October 27, 2021
It has been cold enough the
last couple of days that I turned on the electric heater, one that’s disguised
as a fireplace, which sits in my office. This room where I spend the better
part of my day has two of its four walls as “outside” walls. This is an old
house, more than a century old, and it has no proper insulation in these walls.
Even in the dead of winter it’s
not usually too cold in my office. However, from mid September until May on any
given day when there is a wind out of the north or north-east, that wind
manages to penetrate the combination of plaster, lathing and aluminum siding.
While the “fireplace” that
surrounds the heater is of a good size (standing about 4 feet tall and with a 14-inch-wide
mantel on top), the heater itself is not very big. That’s okay, because this
isn’t a big office, either.
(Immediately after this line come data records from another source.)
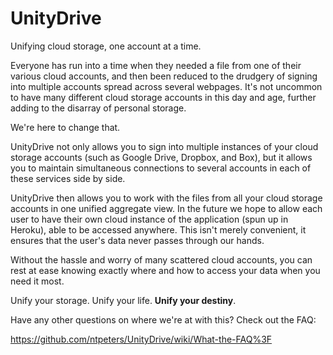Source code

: UnityDrive
========
Unifying cloud storage, one account at a time.

Everyone has run into a time when they needed a file from one of their various
cloud accounts, and then been reduced to the drudgery of signing into multiple
accounts spread across several webpages.  It's not uncommon to have many
different cloud storage accounts in this day and age, further adding to the disarray
of personal storage.

We're here to change that.

UnityDrive not only allows you to sign into multiple instances of your
cloud storage accounts (such as Google Drive, Dropbox, and Box), but it allows
you to maintain simultaneous connections to several accounts in each of these
services side by side.

UnityDrive then allows you to work with the files from all your cloud storage
accounts in one unified aggregate view. In the future we hope to allow each user
to have their own cloud instance of the application (spun up in Heroku), able to
be accessed anywhere. This isn't merely convenient, it ensures that the user's
data never passes through our hands.

Without the hassle and worry of many scattered cloud accounts, you can rest at
ease knowing exactly where and how to access your data when you need it most.

Unify your storage.  Unify your life.  __Unify your destiny__.

Have any other questions on where we're at with this? Check out the FAQ:

https://github.com/ntpeters/UnityDrive/wiki/What-the-FAQ%3F
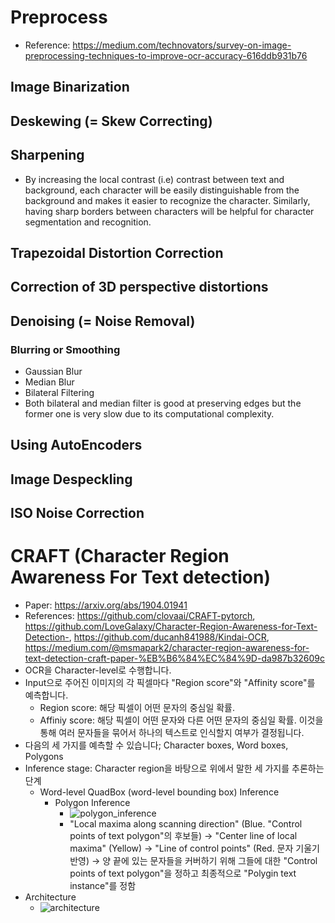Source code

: # Preprocess
- Reference: https://medium.com/technovators/survey-on-image-preprocessing-techniques-to-improve-ocr-accuracy-616ddb931b76
## Image Binarization
## Deskewing (= Skew Correcting)
## Sharpening
- By increasing the local contrast (i.e) contrast between text and background, each character will be easily distinguishable from the background and makes it easier to recognize the character. Similarly, having sharp borders between characters will be helpful for character segmentation and recognition.
## Trapezoidal Distortion Correction
## Correction of 3D perspective distortions
## Denoising (= Noise Removal)
### Blurring or Smoothing
- Gaussian Blur
- Median Blur
- Bilateral Filtering
- Both bilateral and median filter is good at preserving edges but the former one is very slow due to its computational complexity.
## Using AutoEncoders
## Image Despeckling
## ISO Noise Correction

# CRAFT (Character Region Awareness For Text detection)
- Paper: https://arxiv.org/abs/1904.01941
- References: https://github.com/clovaai/CRAFT-pytorch, https://github.com/LoveGalaxy/Character-Region-Awareness-for-Text-Detection-, https://github.com/ducanh841988/Kindai-OCR, https://medium.com/@msmapark2/character-region-awareness-for-text-detection-craft-paper-%EB%B6%84%EC%84%9D-da987b32609c
- OCR을 Character-level로 수행합니다.
- Input으로 주어진 이미지의 각 픽셀마다 "Region score"와 "Affinity score"를 예측합니다.
  - Region score: 해당 픽셀이 어떤 문자의 중심일 확률.
  - Affiniy score: 해당 픽셀이 어떤 문자와 다른 어떤 문자의 중심일 확률. 이것을 통해 여러 문자들을 묶어서 하나의 텍스트로 인식할지 여부가 결정됩니다.
- 다음의 세 가지를 예측할 수 있습니다; Character boxes, Word boxes, Polygons
- Inference stage: Character region을 바탕으로 위에서 말한 세 가지를 추론하는 단계
  - Word-level QuadBox (word-level bounding box) Inference
    - Polygon Inference
      - ![polygon_inference](https://miro.medium.com/max/1400/1*_EyygIYQyQPqUk-w-OaKjw.png)
      - "Local maxima along scanning direction" (Blue. "Control points of text polygon"의 후보들) -> "Center line of local maxima" (Yellow) -> "Line of control points" (Red. 문자 기울기 반영) -> 양 끝에 있는 문자들을 커버하기 위해 그들에 대한 "Control points of text polygon"을 정하고 최종적으로 "Polygin text instance"를 정함
- Architecture
  - ![architecture](https://miro.medium.com/max/1400/1*b6I-Bdj5itX7tllJ5HRKbg.png)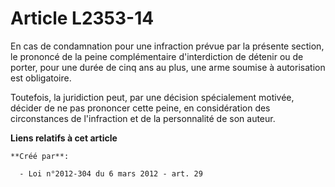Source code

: # Article L2353-14

En cas de condamnation pour une infraction prévue par la présente section, le prononcé de la peine complémentaire
d'interdiction de détenir ou de porter, pour une durée de cinq ans au plus, une arme soumise à autorisation est obligatoire.

Toutefois, la juridiction peut, par une décision spécialement motivée, décider de ne pas prononcer cette peine, en
considération des circonstances de l'infraction et de la personnalité de son auteur.

**Liens relatifs à cet article**

	**Créé par**:

	  - Loi n°2012-304 du 6 mars 2012 - art. 29
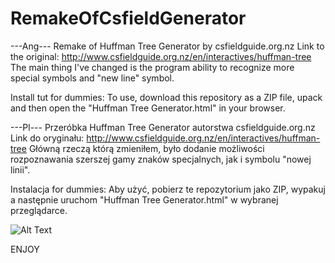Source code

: # RemakeOfCsfieldGenerator
---Ang---
Remake of Huffman Tree Generator by csfieldguide.org.nz
Link to the original: http://www.csfieldguide.org.nz/en/interactives/huffman-tree
The main thing I've changed is the program ability to recognize more special symbols and "new line" symbol.

Install tut for dummies:
To use, download this repository as a ZIP file, upack and then open the "Huffman Tree Generator.html" in your browser.


---Pl---
Przeróbka Huffman Tree Generator autorstwa csfieldguide.org.nz
Link do oryginału: http://www.csfieldguide.org.nz/en/interactives/huffman-tree
Główną rzeczą którą zmieniłem, było dodanie możliwości rozpoznawania szerszej gamy znaków specjalnych, jak i symbolu "nowej linii".

Instalacja for dummies:
Aby użyć, pobierz te repozytorium jako ZIP, wypakuj a następnie uruchom "Huffman Tree Generator.html" w wybranej przeglądarce.

![Alt Text](https://media.giphy.com/media/vFKqnCdLPNOKc/giphy.gif)

ENJOY

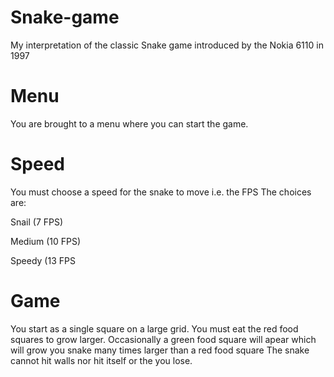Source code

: # Snake-game
My interpretation of the classic Snake game introduced by the Nokia 6110 in 1997

# Menu
You are brought to a menu where you can start the game.

# Speed
You must choose a speed for the snake to move i.e. the FPS
The choices are:

Snail (7 FPS)

Medium (10 FPS)

Speedy (13 FPS

# Game
You start as a single square on a large grid. You must eat the red food squares to grow larger. Occasionally a green food square will apear which will grow you snake many times larger than a red food square The snake cannot hit walls nor hit itself or the you lose.

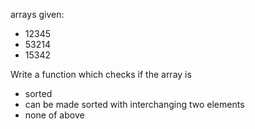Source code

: arrays given:
* 12345
* 53214
* 15342

Write a function which checks if the array is
- sorted
- can be made sorted with interchanging two elements
- none of above

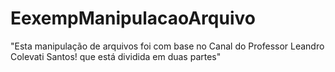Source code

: # EexempManipulacaoArquivo
"Esta manipulação de arquivos foi com base no Canal do Professor Leandro Colevati Santos! que está dividida em duas partes" 
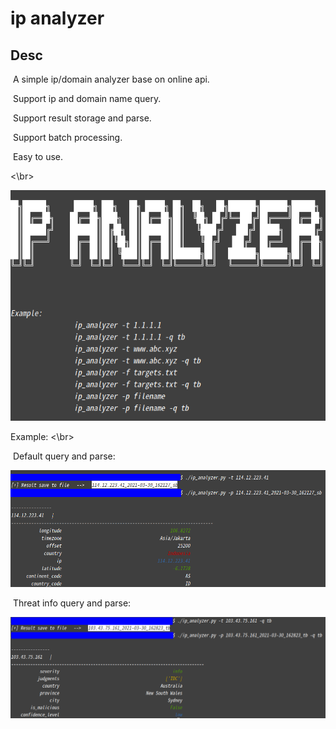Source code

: # ip analyzer


## Desc

​	A simple ip/domain analyzer base on online api.

​	Support ip and domain name query.

​	Support result storage and parse.

​	Support batch processing.

​	Easy to use.

<\br>

![image-20210330162040455](README.assets/image-20210330162040455.png)



Example: <\br>

​	Default query and parse:

![image-20210330162202370](README.assets/image-20210330162202370.png)


​	Threat info query and parse:

![image-20210330162908915](README.assets/image-20210330162908915.png)








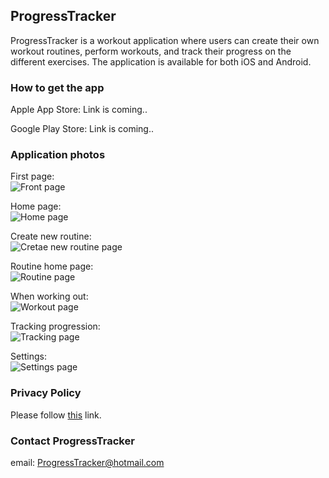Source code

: ## ProgressTracker

ProgressTracker is a workout application where users can create their own workout routines, perform workouts, and track their progress on the different exercises. 
The application is available for both iOS and Android. 

### How to get the app

Apple App Store: Link is coming..

Google Play Store: Link is coming..

### Application photos

First page:   
![Front page](https://github.com/wrt95/ProgressTracker/blob/gh-pages/assets/frontpage.png "Start page")

Home page:   
![Home page](https://github.com/wrt95/ProgressTracker/blob/gh-pages/assets/homepage.png "Home page")

Create new routine:   
![Cretae new routine page](https://github.com/wrt95/ProgressTracker/blob/gh-pages/assets/newroutine.png "Create new routine page")

Routine home page:   
![Routine page](https://github.com/wrt95/ProgressTracker/blob/gh-pages/assets/routine.png "Routine home page")

When working out:   
![Workout page](https://github.com/wrt95/ProgressTracker/blob/gh-pages/assets/workout.png "Workout page")

Tracking progression:   
![Tracking page](https://github.com/wrt95/ProgressTracker/blob/gh-pages/assets/tracking.png "Tracking page")

Settings:   
![Settings page](https://github.com/wrt95/ProgressTracker/blob/gh-pages/assets/settings.png "Settings page")

### Privacy Policy

Please follow [this](https://wrt95.github.io/ProgressTracker/privacy-policy/) link. 

### Contact ProgressTracker

email: ProgressTracker@hotmail.com
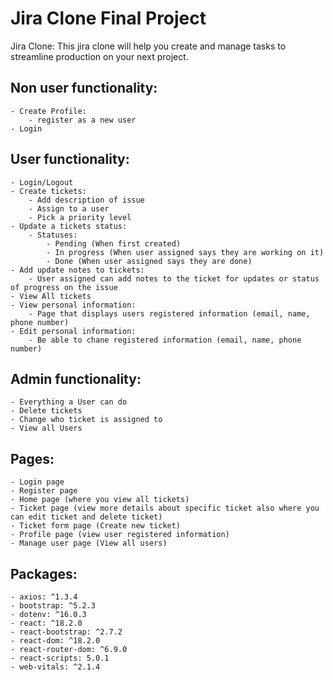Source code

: # Jira Clone Final Project

Jira Clone:
This jira clone will help you create and manage tasks to streamline production on your next project. 

## Non user functionality:
    - Create Profile:
        - register as a new user
    - Login

## User functionality:
    - Login/Logout
    - Create tickets:
        - Add description of issue
        - Assign to a user
        - Pick a priority level
    - Update a tickets status:
        - Statuses:
            - Pending (When first created)
            - In progress (When user assigned says they are working on it)
            - Done (When user assigned says they are done)
    - Add update notes to tickets:
        - User assigned can add notes to the ticket for updates or status of progress on the issue
    - View All tickets
    - View personal information:
        - Page that displays users registered information (email, name, phone number)
    - Edit personal information:
        - Be able to chane registered information (email, name, phone number)

## Admin functionality:
    - Everything a User can do
    - Delete tickets
    - Change who ticket is assigned to
    - View all Users

## Pages:
    - Login page
    - Register page
    - Home page (where you view all tickets)
    - Ticket page (view more details about specific ticket also where you can edit ticket and delete ticket)
    - Ticket form page (Create new ticket)
    - Profile page (view user registered information)
    - Manage user page (View all users)

## Packages:
    - axios: ^1.3.4
    - bootstrap: ^5.2.3
    - dotenv: ^16.0.3
    - react: ^18.2.0
    - react-bootstrap: ^2.7.2
    - react-dom: ^18.2.0
    - react-router-dom: ^6.9.0
    - react-scripts: 5.0.1
    - web-vitals: ^2.1.4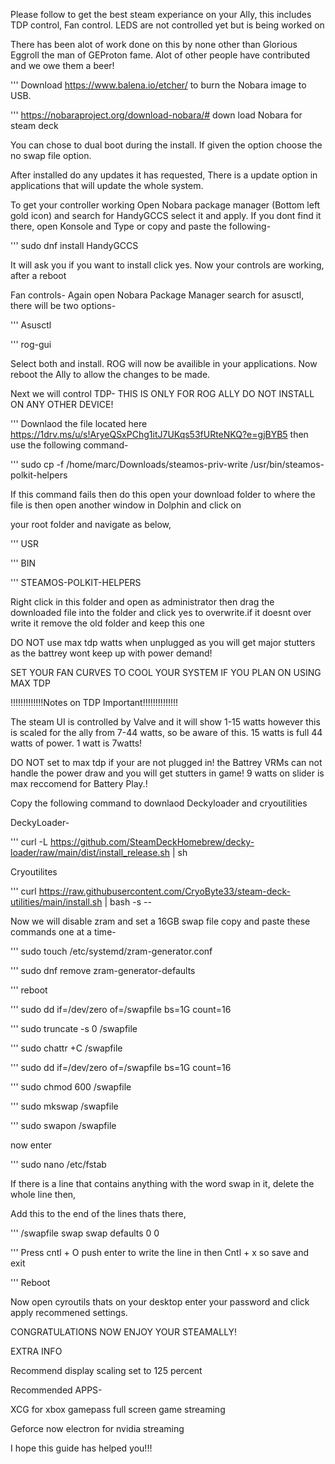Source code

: Please follow to get the best steam experiance on your Ally, this includes TDP control, Fan control. LEDS are not controlled yet but is being worked on 

There has been alot of work done on this by none other than Glorious Eggroll the man of GEProton fame. Alot of other people have contributed and we owe them a beer!


'''       Download https://www.balena.io/etcher/ to burn the Nobara image to USB.

'''       https://nobaraproject.org/download-nobara/# down load Nobara for steam deck

You can chose to dual boot during the install. If given the option choose the no swap file option.




After installed do any updates it has requested, There is a update option in applications that will update the whole system.




To get your controller working Open Nobara package manager (Bottom left gold icon) and search for HandyGCCS select it and apply. If you dont find it there, open Konsole and Type or copy and paste the following- 


'''   sudo dnf install HandyGCCS


It will ask you if you want to install click yes. Now your controls are working, after a reboot



Fan controls-
Again open Nobara Package Manager search for asusctl, there will be two options-

'''      Asusctl 

'''      rog-gui

Select both and install. ROG will now be availible in your applications.
Now reboot the Ally to allow the changes to be made.





Next we will control TDP- THIS IS ONLY FOR ROG ALLY DO NOT INSTALL ON ANY OTHER DEVICE!


'''         Downlaod the file located here       https://1drv.ms/u/s!AryeQSxPChg1itJ7UKqs53fURteNKQ?e=gjBYB5  then use the following command-



'''        sudo cp -f /home/marc/Downloads/steamos-priv-write /usr/bin/steamos-polkit-helpers



If this command fails then do this open your download folder to where the file is then open another window in Dolphin and click on

your root folder and navigate as below, 

'''       USR
  
'''       BIN
  
'''       STEAMOS-POLKIT-HELPERS 

  Right click in this folder and open as administrator then drag the downloaded file into the folder and click yes to overwrite.if it doesnt over write it remove the old folder and keep this one 

  
  DO NOT use max tdp watts when unplugged as you will get major stutters as the battrey wont keep up with power demand!

  SET YOUR FAN CURVES TO COOL YOUR SYSTEM IF YOU PLAN ON USING MAX TDP
  
  





!!!!!!!!!!!!!Notes on TDP Important!!!!!!!!!!!!!!


The steam UI is controlled by Valve and it will show 1-15 watts however this is scaled for the ally from 7-44 watts, so be aware of this.
15 watts is full 44 watts of power. 1 watt is 7watts!

DO NOT set to max tdp if your are not plugged in! the Battrey VRMs can not handle the power draw and you will get stutters in game! 
9 watts on slider is max reccomend for Battery Play.!




Copy the following command to downlaod Deckyloader and cryoutilities



DeckyLoader-

'''         curl -L https://github.com/SteamDeckHomebrew/decky-loader/raw/main/dist/install_release.sh | sh

Cryoutilites

'''         curl https://raw.githubusercontent.com/CryoByte33/steam-deck-utilities/main/install.sh | bash -s --




Now we will disable zram and set a 16GB swap file copy and paste these commands one at a time-



'''        sudo touch /etc/systemd/zram-generator.conf

'''        sudo dnf remove zram-generator-defaults

'''        reboot

'''        sudo dd if=/dev/zero of=/swapfile bs=1G count=16
  
'''        sudo truncate -s 0 /swapfile

'''        sudo chattr +C /swapfile

'''        sudo dd if=/dev/zero of=/swapfile bs=1G count=16

'''        sudo chmod 600 /swapfile

'''        sudo mkswap /swapfile

'''        sudo swapon /swapfile

now enter

'''        sudo nano /etc/fstab

If there is a line that contains anything with the word  swap in it, delete the whole line then,

Add this to the end of the lines thats there,


'''        /swapfile swap swap defaults 0 0


'''        Press cntl + O push enter to write the line in then Cntl + x so save and exit


'''        Reboot


Now open cyroutils thats on your desktop enter your password and click apply recommened settings.



CONGRATULATIONS NOW ENJOY YOUR STEAMALLY!

EXTRA INFO

Recommend display scaling set to 125 percent

Recommended APPS-

XCG for xbox gamepass full screen game streaming

Geforce now electron  for nvidia streaming

I hope this guide has helped you!!!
And I find that if I turn on my tower fan, and have
it blow gently across the front of the fireplace where the heat comes out,
well, the whole room warms up fairly quickly and fairly well. After an hour I
generally turn the thing off, and remain comfortable for quite some time.
Outside my window, from what I
can see of the outside around my very larger computer monitor, there are wet
leaves everywhere. Some are still attached to the walnut tree, just waiting for
us to clean up the ones already on the ground before they fall. However, the
good news is that there are no more walnuts left to come down. Our daughter has
gone back to parking in front of the house, because it has been cold and
raining a great deal the last few days, and who wants to walk an extra half
block in those conditions, when its not necessary?
Her diligence paid off and no
falling walnuts landed on her brand new, pristine Ford Edge Titanium during the
blessedly short season of nut-drop, so that’s something.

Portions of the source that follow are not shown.